:: TASK REQUIREMENTS ::
The following entries should be restated word for word, pictures excluded.
[[ SOURCE INFORMATION open ]]
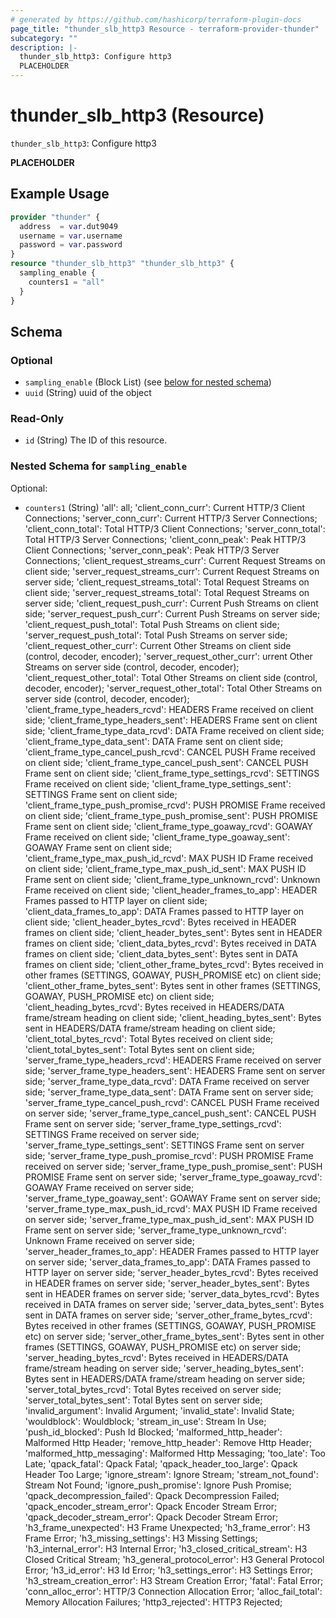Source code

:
 ```yaml
---
# generated by https://github.com/hashicorp/terraform-plugin-docs
page_title: "thunder_slb_http3 Resource - terraform-provider-thunder"
subcategory: ""
description: |-
  thunder_slb_http3: Configure http3
  PLACEHOLDER
---
```


# thunder_slb_http3 (Resource)

`thunder_slb_http3`: Configure http3

__PLACEHOLDER__

## Example Usage

```terraform
provider "thunder" {
  address  = var.dut9049
  username = var.username
  password = var.password
}
resource "thunder_slb_http3" "thunder_slb_http3" {
  sampling_enable {
    counters1 = "all"
  }
}
```

<!-- schema generated by tfplugindocs -->
## Schema

### Optional

- `sampling_enable` (Block List) (see [below for nested schema](#nestedblock--sampling_enable))
- `uuid` (String) uuid of the object

### Read-Only

- `id` (String) The ID of this resource.

<a id="nestedblock--sampling_enable"></a>
### Nested Schema for `sampling_enable`

Optional:

- `counters1` (String) 'all': all; 'client_conn_curr': Current HTTP/3 Client Connections; 'server_conn_curr': Current HTTP/3 Server Connections; 'client_conn_total': Total HTTP/3 Client Connections; 'server_conn_total': Total HTTP/3 Server Connections; 'client_conn_peak': Peak HTTP/3 Client Connections; 'server_conn_peak': Peak HTTP/3 Server Connections; 'client_request_streams_curr': Current Request Streams on client side; 'server_request_streams_curr': Current Request Streams on server side; 'client_request_streams_total': Total Request Streams on client side; 'server_request_streams_total': Total Request Streams on server side; 'client_request_push_curr': Current Push Streams on client side; 'server_request_push_curr': Current Push Streams on server side; 'client_request_push_total': Total Push Streams on client side; 'server_request_push_total': Total Push Streams on server side; 'client_request_other_curr': Current Other Streams on client side (control, decoder, encoder); 'server_request_other_curr': urrent Other Streams on server side (control, decoder, encoder); 'client_request_other_total': Total Other Streams on client side (control, decoder, encoder); 'server_request_other_total': Total Other Streams on server side (control, decoder, encoder); 'client_frame_type_headers_rcvd': HEADERS Frame received on client side; 'client_frame_type_headers_sent': HEADERS Frame sent on client side; 'client_frame_type_data_rcvd': DATA Frame received on client side; 'client_frame_type_data_sent': DATA Frame sent on client side; 'client_frame_type_cancel_push_rcvd': CANCEL PUSH Frame received on client side; 'client_frame_type_cancel_push_sent': CANCEL PUSH Frame sent on client side; 'client_frame_type_settings_rcvd': SETTINGS Frame received on client side; 'client_frame_type_settings_sent': SETTINGS Frame sent on client side; 'client_frame_type_push_promise_rcvd': PUSH PROMISE Frame received on client side; 'client_frame_type_push_promise_sent': PUSH PROMISE Frame sent on client side; 'client_frame_type_goaway_rcvd': GOAWAY Frame received on client side; 'client_frame_type_goaway_sent': GOAWAY Frame sent on client side; 'client_frame_type_max_push_id_rcvd': MAX PUSH ID Frame received on client side; 'client_frame_type_max_push_id_sent': MAX PUSH ID Frame sent on client side; 'client_frame_type_unknown_rcvd': Unknown Frame received on client side; 'client_header_frames_to_app': HEADER Frames passed to HTTP layer on client side; 'client_data_frames_to_app': DATA Frames passed to HTTP layer on client side; 'client_header_bytes_rcvd': Bytes received in HEADER frames on client side; 'client_header_bytes_sent': Bytes sent in HEADER frames on client side; 'client_data_bytes_rcvd': Bytes received in DATA frames on client side; 'client_data_bytes_sent': Bytes sent in DATA frames on client side; 'client_other_frame_bytes_rcvd': Bytes received in other frames (SETTINGS, GOAWAY, PUSH_PROMISE etc) on client side; 'client_other_frame_bytes_sent': Bytes sent in other frames (SETTINGS, GOAWAY, PUSH_PROMISE etc) on client side; 'client_heading_bytes_rcvd': Bytes received in HEADERS/DATA frame/stream heading on client side; 'client_heading_bytes_sent': Bytes sent in HEADERS/DATA frame/stream heading on client side; 'client_total_bytes_rcvd': Total Bytes received on client side; 'client_total_bytes_sent': Total Bytes sent on client side; 'server_frame_type_headers_rcvd': HEADERS Frame received on server side; 'server_frame_type_headers_sent': HEADERS Frame sent on server side; 'server_frame_type_data_rcvd': DATA Frame received on server side; 'server_frame_type_data_sent': DATA Frame sent on server side; 'server_frame_type_cancel_push_rcvd': CANCEL PUSH Frame received on server side; 'server_frame_type_cancel_push_sent': CANCEL PUSH Frame sent on server side; 'server_frame_type_settings_rcvd': SETTINGS Frame received on server side; 'server_frame_type_settings_sent': SETTINGS Frame sent on server side; 'server_frame_type_push_promise_rcvd': PUSH PROMISE Frame received on server side; 'server_frame_type_push_promise_sent': PUSH PROMISE Frame sent on server side; 'server_frame_type_goaway_rcvd': GOAWAY Frame received on server side; 'server_frame_type_goaway_sent': GOAWAY Frame sent on server side; 'server_frame_type_max_push_id_rcvd': MAX PUSH ID Frame received on server side; 'server_frame_type_max_push_id_sent': MAX PUSH ID Frame sent on server side; 'server_frame_type_unknown_rcvd': Unknown Frame received on server side; 'server_header_frames_to_app': HEADER Frames passed to HTTP layer on server side; 'server_data_frames_to_app': DATA Frames passed to HTTP layer on server side; 'server_header_bytes_rcvd': Bytes received in HEADER frames on server side; 'server_header_bytes_sent': Bytes sent in HEADER frames on server side; 'server_data_bytes_rcvd': Bytes received in DATA frames on server side; 'server_data_bytes_sent': Bytes sent in DATA frames on server side; 'server_other_frame_bytes_rcvd': Bytes received in other frames (SETTINGS, GOAWAY, PUSH_PROMISE etc) on server side; 'server_other_frame_bytes_sent': Bytes sent in other frames (SETTINGS, GOAWAY, PUSH_PROMISE etc) on server side; 'server_heading_bytes_rcvd': Bytes received in HEADERS/DATA frame/stream heading on server side; 'server_heading_bytes_sent': Bytes sent in HEADERS/DATA frame/stream heading on server side; 'server_total_bytes_rcvd': Total Bytes received on server side; 'server_total_bytes_sent': Total Bytes sent on server side; 'invalid_argument': Invalid Argument; 'invalid_state': Invalid State; 'wouldblock': Wouldblock; 'stream_in_use': Stream In Use; 'push_id_blocked': Push Id Blocked; 'malformed_http_header': Malformed Http Header; 'remove_http_header': Remove Http Header; 'malformed_http_messaging': Malformed Http Messaging; 'too_late': Too Late; 'qpack_fatal': Qpack Fatal; 'qpack_header_too_large': Qpack Header Too Large; 'ignore_stream': Ignore Stream; 'stream_not_found': Stream Not Found; 'ignore_push_promise': Ignore Push Promise; 'qpack_decompression_failed': Qpack Decompression Failed; 'qpack_encoder_stream_error': Qpack Encoder Stream Error; 'qpack_decoder_stream_error': Qpack Decoder Stream Error; 'h3_frame_unexpected': H3 Frame Unexpected; 'h3_frame_error': H3 Frame Error; 'h3_missing_settings': H3 Missing Settings; 'h3_internal_error': H3 Internal Error; 'h3_closed_critical_stream': H3 Closed Critical Stream; 'h3_general_protocol_error': H3 General Protocol Error; 'h3_id_error': H3 Id Error; 'h3_settings_error': H3 Settings Error; 'h3_stream_creation_error': H3 Stream Creation Error; 'fatal': Fatal Error; 'conn_alloc_error': HTTP/3 Connection Allocation Error; 'alloc_fail_total': Memory Allocation Failures; 'http3_rejected': HTTP3 Rejected;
[[ SOURCE INFORMATION closed ]]
:: ANSWER BOX ::
Source code

:
 ```yaml
---
# generated by https://github.com/hashicorp/terraform-plugin-docs
page_title: "thunder_slb_http3 Resource - terraform-provider-thunder"
subcategory: ""
description: |-
  thunder_slb_http3: Configure http3
  PLACEHOLDER
---
```


# thunder_slb_http3 (Resource)

`thunder_slb_http3`: Configure http3

__PLACEHOLDER__

## Example Usage

```terraform
provider "thunder" {
  address  = var.dut9049
  username = var.username
  password = var.password
}
resource "thunder_slb_http3" "thunder_slb_http3" {
  sampling_enable {
    counters1 = "all"
  }
}
```

<!-- schema generated by tfplugindocs -->
## Schema

### Optional

- `sampling_enable` (Block List) (see [below for nested schema](#nestedblock--sampling_enable))
- `uuid` (String) uuid of the object

### Read-Only

- `id` (String) The ID of this resource.

<a id="nestedblock--sampling_enable"></a>
### Nested Schema for `sampling_enable`

Optional:

- `counters1` (String) 'all': all; 'client_conn_curr': Current HTTP/3 Client Connections; 'server_conn_curr': Current HTTP/3 Server Connections; 'client_conn_total': Total HTTP/3 Client Connections; 'server_conn_total': Total HTTP/3 Server Connections; 'client_conn_peak': Peak HTTP/3 Client Connections; 'server_conn_peak': Peak HTTP/3 Server Connections; 'client_request_streams_curr': Current Request Streams on client side; 'server_request_streams_curr': Current Request Streams on server side; 'client_request_streams_total': Total Request Streams on client side; 'server_request_streams_total': Total Request Streams on server side; 'client_request_push_curr': Current Push Streams on client side; 'server_request_push_curr': Current Push Streams on server side; 'client_request_push_total': Total Push Streams on client side; 'server_request_push_total': Total Push Streams on server side; 'client_request_other_curr': Current Other Streams on client side (control, decoder, encoder); 'server_request_other_curr': urrent Other Streams on server side (control, decoder, encoder); 'client_request_other_total': Total Other Streams on client side (control, decoder, encoder); 'server_request_other_total': Total Other Streams on server side (control, decoder, encoder); 'client_frame_type_headers_rcvd': HEADERS Frame received on client side; 'client_frame_type_headers_sent': HEADERS Frame sent on client side; 'client_frame_type_data_rcvd': DATA Frame received on client side; 'client_frame_type_data_sent': DATA Frame sent on client side; 'client_frame_type_cancel_push_rcvd': CANCEL PUSH Frame received on client side; 'client_frame_type_cancel_push_sent': CANCEL PUSH Frame sent on client side; 'client_frame_type_settings_rcvd': SETTINGS Frame received on client side; 'client_frame_type_settings_sent': SETTINGS Frame sent on client side; 'client_frame_type_push_promise_rcvd': PUSH PROMISE Frame received on client side; 'client_frame_type_push_promise_sent': PUSH PROMISE Frame sent on client side; 'client_frame_type_goaway_rcvd': GOAWAY Frame received on client side; 'client_frame_type_goaway_sent': GOAWAY Frame sent on client side; 'client_frame_type_max_push_id_rcvd': MAX PUSH ID Frame received on client side; 'client_frame_type_max_push_id_sent': MAX PUSH ID Frame sent on client side; 'client_frame_type_unknown_rcvd': Unknown Frame received on client side; 'client_header_frames_to_app': HEADER Frames passed to HTTP layer on client side; 'client_data_frames_to_app': DATA Frames passed to HTTP layer on client side; 'client_header_bytes_rcvd': Bytes received in HEADER frames on client side; 'client_header_bytes_sent': Bytes sent in HEADER frames on client side; 'client_data_bytes_rcvd': Bytes received in DATA frames on client side; 'client_data_bytes_sent': Bytes sent in DATA frames on client side; 'client_other_frame_bytes_rcvd': Bytes received in other frames (SETTINGS, GOAWAY, PUSH_PROMISE etc) on client side; 'client_other_frame_bytes_sent': Bytes sent in other frames (SETTINGS, GOAWAY, PUSH_PROMISE etc) on client side; 'client_heading_bytes_rcvd': Bytes received in HEADERS/DATA frame/stream heading on client side; 'client_heading_bytes_sent': Bytes sent in HEADERS/DATA frame/stream heading on client side; 'client_total_bytes_rcvd': Total Bytes received on client side; 'client_total_bytes_sent': Total Bytes sent on client side; 'server_frame_type_headers_rcvd': HEADERS Frame received on server side; 'server_frame_type_headers_sent': HEADERS Frame sent on server side; 'server_frame_type_data_rcvd': DATA Frame received on server side; 'server_frame_type_data_sent': DATA Frame sent on server side; 'server_frame_type_cancel_push_rcvd': CANCEL PUSH Frame received on server side; 'server_frame_type_cancel_push_sent': CANCEL PUSH Frame sent on server side; 'server_frame_type_settings_rcvd': SETTINGS Frame received on server side; 'server_frame_type_settings_sent': SETTINGS Frame sent on server side; 'server_frame_type_push_promise_rcvd': PUSH PROMISE Frame received on server side; 'server_frame_type_push_promise_sent': PUSH PROMISE Frame sent on server side; 'server_frame_type_goaway_rcvd': GOAWAY Frame received on server side; 'server_frame_type_goaway_sent': GOAWAY Frame sent on server side; 'server_frame_type_max_push_id_rcvd': MAX PUSH ID Frame received on server side; 'server_frame_type_max_push_id_sent': MAX PUSH ID Frame sent on server side; 'server_frame_type_unknown_rcvd': Unknown Frame received on server side; 'server_header_frames_to_app': HEADER Frames passed to HTTP layer on server side; 'server_data_frames_to_app': DATA Frames passed to HTTP layer on server side; 'server_header_bytes_rcvd': Bytes received in HEADER frames on server side; 'server_header_bytes_sent': Bytes sent in HEADER frames on server side; 'server_data_bytes_rcvd': Bytes received in DATA frames on server side; 'server_data_bytes_sent': Bytes sent in DATA frames on server side; 'server_other_frame_bytes_rcvd': Bytes received in other frames (SETTINGS, GOAWAY, PUSH_PROMISE etc) on server side; 'server_other_frame_bytes_sent': Bytes sent in other frames (SETTINGS, GOAWAY, PUSH_PROMISE etc) on server side; 'server_heading_bytes_rcvd': Bytes received in HEADERS/DATA frame/stream heading on server side; 'server_heading_bytes_sent': Bytes sent in HEADERS/DATA frame/stream heading on server side; 'server_total_bytes_rcvd': Total Bytes received on server side; 'server_total_bytes_sent': Total Bytes sent on server side; 'invalid_argument': Invalid Argument; 'invalid_state': Invalid State; 'wouldblock': Wouldblock; 'stream_in_use': Stream In Use; 'push_id_blocked': Push Id Blocked; 'malformed_http_header': Malformed Http Header; 'remove_http_header': Remove Http Header; 'malformed_http_messaging': Malformed Http Messaging; 'too_late': Too Late; 'qpack_fatal': Qpack Fatal; 'qpack_header_too_large': Qpack Header Too Large; 'ignore_stream': Ignore Stream; 'stream_not_found': Stream Not Found; 'ignore_push_promise': Ignore Push Promise; 'qpack_decompression_failed': Qpack Decompression Failed; 'qpack_encoder_stream_error': Qpack Encoder Stream Error; 'qpack_decoder_stream_error': Qpack Decoder Stream Error; 'h3_frame_unexpected': H3 Frame Unexpected; 'h3_frame_error': H3 Frame Error; 'h3_missing_settings': H3 Missing Settings; 'h3_internal_error': H3 Internal Error; 'h3_closed_critical_stream': H3 Closed Critical Stream; 'h3_general_protocol_error': H3 General Protocol Error; 'h3_id_error': H3 Id Error; 'h3_settings_error': H3 Settings Error; 'h3_stream_creation_error': H3 Stream Creation Error; 'fatal': Fatal Error; 'conn_alloc_error': HTTP/3 Connection Allocation Error; 'alloc_fail_total': Memory Allocation Failures; 'http3_rejected': HTTP3 Rejected;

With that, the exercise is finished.